When a new term or trend starts circulating in the digital marketing space, it may mean different things to different players, especially early on. The sames goes for content commerce. As an emerging strategy, the nature of content commerce experiences are still in play across all markets.
Technically speaking, content commerce isn't anything new. Retailers have been publishing content for decades but the strategies behind positioning content have undergone significant changes. The first kind of content commerce experience was through affiliate marketing. That's how bloggers began making income from their blogs They create content around a product and use an affiliate link. The blogger gets paid everytime a user clicked the link.
But that's old news. Things have changed dramatically now. Instead of the affiliate marketing approach of prompting consumers to navigate away from the publisher, shoppable content gives the audience the option of buying an item without ever leaving the page. The result is an experience in which a consumer remains immersed in the publisher’s content but has access to the entire shopper’s journey, from browsing to purchase.

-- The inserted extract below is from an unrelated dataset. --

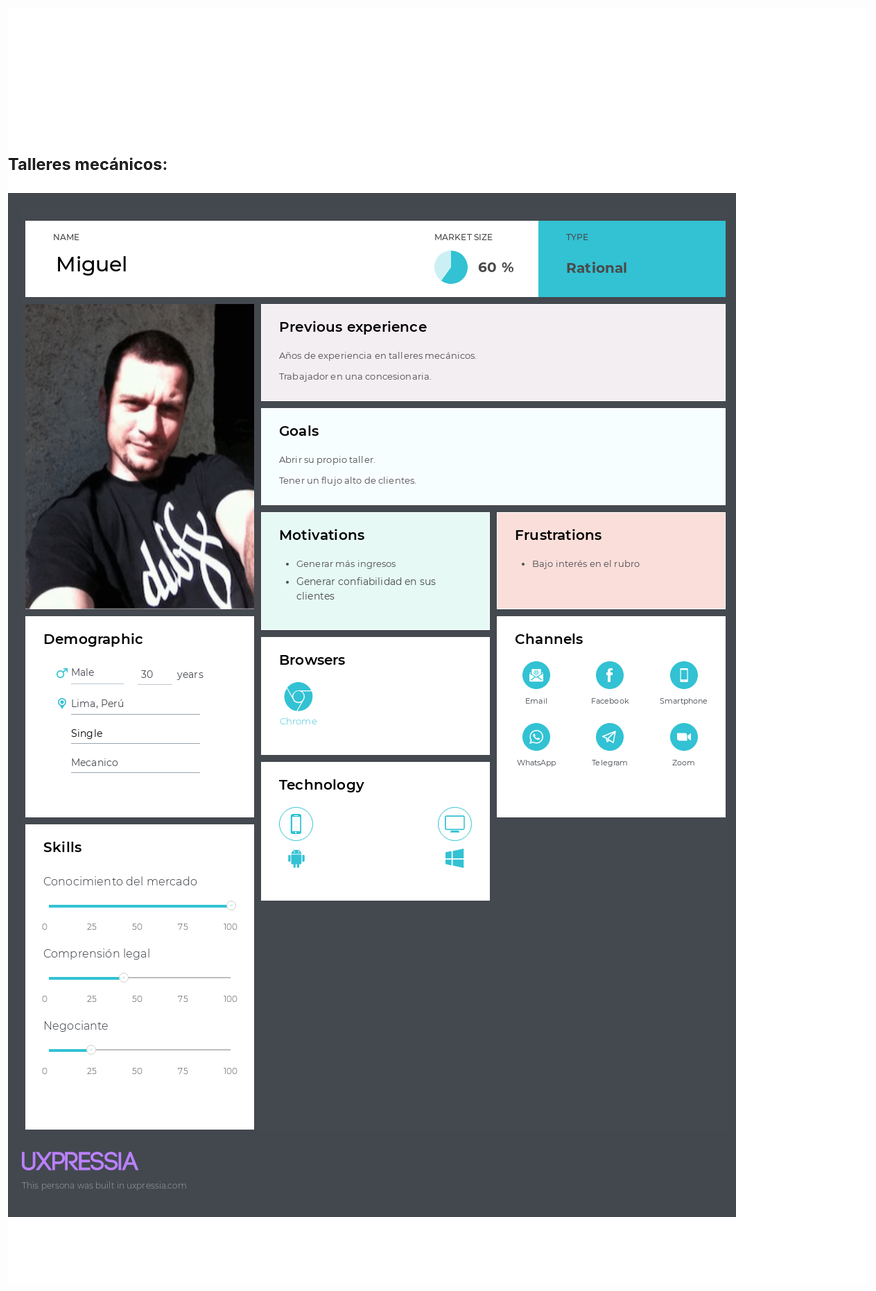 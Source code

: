 <br><br><br><br><br><br>

### Talleres mecánicos:

<img src="assets/UserPersona_Talleres.png">
<br><br><br><br>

Below is a glossary of the four different environments in which shoppable content can appear.
When these tactics are deployed across social media, the content manages to not only immerse the viewer but also meet them during their point of inspiration and ease the purchase process.
Social commerce is expected to be worth $600 billion in the next seven years and more players are looking to get in on the action.
The rise in prominence of content commerce signifies a change in the approaches marketeers are taking to capitalize on points of inspiration. For years, affiliate marketing has been an established approach to audiences and consumers for brands, advertisers and publishers. 51% of brands and advertisers said they’ve used an affiliate program at some point. 28% are working on an adoption program, part of a marketing mix intended to supplement what is otherwise a reliance on website and retail channels.
The emergence of content commerce is opening new approaches to matching shoppable moments with contextually aligned audience experiences. Nearly all (93%) of the brand respondents are aware of content commerce, and close to half (44%) are starting to use it.
Only 16% cited below-average revenue outcomes and 8% said finding new customers had been a challenge. Meanwhile, in every category more than half the brand respondents cited better than average outcomes.
Currently the numbers with affiliate marketing aren't looking to great. 62% of publishers said they see low commissions from their programs and they cite other challenges as well.
Which is why publishers are eyeing on the potential of content commerce. 85% of respondents said they are aware of content commerce strategies, 47% are engaging with them now and 26% expect to start a program in the next year. In the future, affiliate marketing programs will continue to exist but its dominance will begin to diminsh as content commerce becomes more widely adopted.
The Future
Even though content commerce has been around for long, it feels prepubesccent in the eyes of advertisers and publishers. Both parties will need to shed legacy thinking habits and learn to innovate in the medium. We can expect to see established partnerships between advertisers and publishers in the future in this medium.